COMO TODAS LAS MAÑANAS

Jesús Nieves Montero

 

Como todas las mañanas, me desperté al sentir el frío del metal en mi cuello.

            Ella lentamente y con infinita ternura me recordaba los malos momentos que le había hecho pasar, las lágrimas que por mi causa había derramado y el gran arrepentimiento que sentía por haber tomado la decisión de permanecer a mi lado. Yo me mantuve en silencio y parsimoniosamente me daba a la tarea de repasar esos episodios que ella tan vívidamente relataba, para darme cuenta a los pocos minutos que eran mentira, que formaban parte de su paranoia.

            No eran reales, no existían en nuestro pasado aquellos malos momentos ni tampoco las lágrimas (sinceramente nunca la he visto llorar) y el arrepentimiento que decía sentir, a juzgar por las apariencias, era más bien placer y satisfacción.

            Una de sus manos surcaba entre mis cabellos caminos que, simulando espejismos desérticos, se desvanecían poco después de haber sido divisados por su triste mirada. Su otra mano asía firmemente la empuñadura de madera variando de cuando en cuando la presión ejercida sobre mi piel.

            Giré mi cabeza para mirar el reloj, marcaba las seis y quince. Ya era hora de prepararse para salir, para ir a cualquier lugar, sin preferencia alguna, sólo para mantener la costumbre, mas, deliberadamente, aún sabiendo que era lunes, le permití continuar con su juego como solía hacerlo durante los fines de semana.

            Me habló de las maravillosas oportunidades que había perdido de casarse con alguno de los ricos y prometedores jóvenes (hoy exitosos caballeros) que la habían pretendido en su adolescencia y del rencor que me guardaba por haberla privado de los privilegios que bien hubiese podido estar disfrutando. Entre tanto yo sonreía y, tomando un mechón alcanzable de su largo e interminable cabello, le hice saber que el final estaba cerca.

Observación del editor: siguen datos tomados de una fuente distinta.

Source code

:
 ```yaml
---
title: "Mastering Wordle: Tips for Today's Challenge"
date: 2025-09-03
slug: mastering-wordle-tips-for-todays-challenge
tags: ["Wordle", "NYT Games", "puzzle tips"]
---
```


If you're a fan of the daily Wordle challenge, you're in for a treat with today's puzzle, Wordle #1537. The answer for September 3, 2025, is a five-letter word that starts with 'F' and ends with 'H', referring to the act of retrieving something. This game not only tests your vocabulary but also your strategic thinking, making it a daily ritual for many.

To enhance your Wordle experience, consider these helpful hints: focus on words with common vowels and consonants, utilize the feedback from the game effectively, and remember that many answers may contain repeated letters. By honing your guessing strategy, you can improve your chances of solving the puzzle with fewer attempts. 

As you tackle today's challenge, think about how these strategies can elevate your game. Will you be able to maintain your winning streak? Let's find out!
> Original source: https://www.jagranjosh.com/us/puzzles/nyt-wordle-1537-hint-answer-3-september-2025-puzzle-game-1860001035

            Previendo mis intenciones desplazó la mano que anteriormente se paseaba por el cabello hacia la nariz y la boca, tapando la primera con el índice y el pulgar y la segunda con la palma de esa mano que, amenazante, presionaba contra mi rostro.

            Terminé por quedar completamente privado de aire, contuve el aliento por el mayor tiempo posible. Debió transcurrir casi un minuto antes del comienzo de mis patadas que pretendían indicarle la inminencia de mi asfixia. Ella al instante retiró su mano propinándome una fuerte cachetada.

            Acto seguido el filo del cuchillo amenazaba mi yugular, impulsado por la rabia con que, valiéndose ahora de ambas manos, se aferraba al arma.

            -¿Qué vas a hacer? -pregunté ingenuamente.

            -Lo de siempre...  suicidarme.

            No bien había terminado de pronunciar estas últimas palabras se encaminó hacia el baño, dejándome en la cama, confundido, observando el techo de la habitación. No lo veía pero lo intuía, era un libreto que cumplíamos al pie de la letra, ella estaba en el baño vaciando algún frasco de pastillas.

Yo me levanté y entré en el baño obviando su presencia. Tomé una ducha, luego me vestí. Antes de colocarme la corbata la ayudé a beber un vomitivo. En menos de dos minutos estaba inclinada sobre el retrete expulsando de su interior el mortal veneno, dándose un día más de vida. Como todas las mañanas, antes de salir, me despidió con un apasionado beso en la boca y una gran sonrisa, presagio del amanecer del día siguiente.

                La dejé allí, profundamente sola, imaginándose nuevas locuras pero con la intención de no fallarle en ese momento crucial. Dentro de mí encontraba la seguridad de que al volver la encontraría en la terraza sorbiendo la enésima taza de té del día (la que finalmente le dé alivio) lenta, muy lentamente, hasta que el té se enfríe, ella caiga dormida y yo tenga que cargar con ella hasta la cama, para finalizar así otro día ordinario de nuestras vidas.